Cinebench is a great benchmark if you use Cinema4D, which I asumme 99.99% of the people buying these laptops won't use. Cinema4D is a niche of a niche.

Geekbench is far more representative of what kind of performance you can expect from a CPU.

https://reddit.com/r/hardware/comments/pitid6/eli5_why_does_...



> Geekbench is far more representative of what kind of performance you can expect from a CPU.

Geekbench is an even worse benchmark than cinebench. It's extremely heavily influenced by the underlying OS rather than the hardware being compared.

Cinebench 1T and mT at least actually benchmark the hardware.


Benchmark the hardware doing 3D rendering.
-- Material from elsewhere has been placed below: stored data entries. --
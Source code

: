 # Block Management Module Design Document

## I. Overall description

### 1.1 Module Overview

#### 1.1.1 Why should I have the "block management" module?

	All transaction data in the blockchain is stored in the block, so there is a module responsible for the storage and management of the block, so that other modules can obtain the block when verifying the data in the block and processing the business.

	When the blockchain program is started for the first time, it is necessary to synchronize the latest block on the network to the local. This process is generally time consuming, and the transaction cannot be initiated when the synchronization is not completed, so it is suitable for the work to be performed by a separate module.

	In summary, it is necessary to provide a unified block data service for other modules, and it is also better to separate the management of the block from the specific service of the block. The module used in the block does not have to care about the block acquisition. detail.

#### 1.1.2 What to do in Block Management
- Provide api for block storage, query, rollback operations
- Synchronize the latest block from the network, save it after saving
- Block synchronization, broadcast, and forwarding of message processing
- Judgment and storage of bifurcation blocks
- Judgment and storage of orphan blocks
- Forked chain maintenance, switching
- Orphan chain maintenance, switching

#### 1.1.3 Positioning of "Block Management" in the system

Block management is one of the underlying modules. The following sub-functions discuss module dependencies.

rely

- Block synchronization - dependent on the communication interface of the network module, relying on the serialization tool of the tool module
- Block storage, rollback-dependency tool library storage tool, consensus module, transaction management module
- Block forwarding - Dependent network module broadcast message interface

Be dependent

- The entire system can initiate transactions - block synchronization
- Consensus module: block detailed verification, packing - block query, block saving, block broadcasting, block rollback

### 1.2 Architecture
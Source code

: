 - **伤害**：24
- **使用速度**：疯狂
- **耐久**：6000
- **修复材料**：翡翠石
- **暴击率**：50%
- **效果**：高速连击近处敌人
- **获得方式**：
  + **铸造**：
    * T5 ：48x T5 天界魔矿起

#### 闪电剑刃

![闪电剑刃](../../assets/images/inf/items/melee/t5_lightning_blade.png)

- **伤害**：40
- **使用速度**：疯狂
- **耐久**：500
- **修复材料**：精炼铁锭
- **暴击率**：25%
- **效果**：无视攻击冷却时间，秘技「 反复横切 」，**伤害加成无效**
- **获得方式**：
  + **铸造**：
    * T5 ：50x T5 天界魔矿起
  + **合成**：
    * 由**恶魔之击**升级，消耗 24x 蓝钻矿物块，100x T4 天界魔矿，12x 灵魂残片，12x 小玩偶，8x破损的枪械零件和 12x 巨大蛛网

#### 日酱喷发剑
Which is a pretty niche use case for most people that doesn’t correlate well with more common cpu-intensive tasks like gaming or video editing.


Video editing is just as niche as 3d rendering. But really neither are actually that niche, see for example https://www.blender.org/news/blender-by-the-numbers-2020/

And to put those blender numbers in comparison https://prodesigntools.com/number-of-creative-cloud-subscrib...


> It's extremely heavily influenced by the underlying OS rather than the hardware being compared.

How so?


To clarify, Cinebench correlates poorly with gaming, office software, web browsing, and video editing. Those are what the vast majority of people buying laptops will use it for.

For people that code, it also correlates poorly with parallel code compilation.


Anandtech benchmark puts Intel 12900K on top for both RISCV toolchain compilation and Cinebench.


12900K is the fastest x86 DIY CPU available. It'll be tops in nearly all benchmarks and applications.

You can say the same about gaming. It's tops in Cinebench and most games. Therefore Cinebench and gaming must have a high correlation? No.


Thanks for your input, this isn't said enough. So many CPU benchmarks aren't effective at evaluating the general use case and yet are held up as this golden standard


It's because Cinebench was disproportionately favoring the Zen architecture so AMD pushed it in marketing.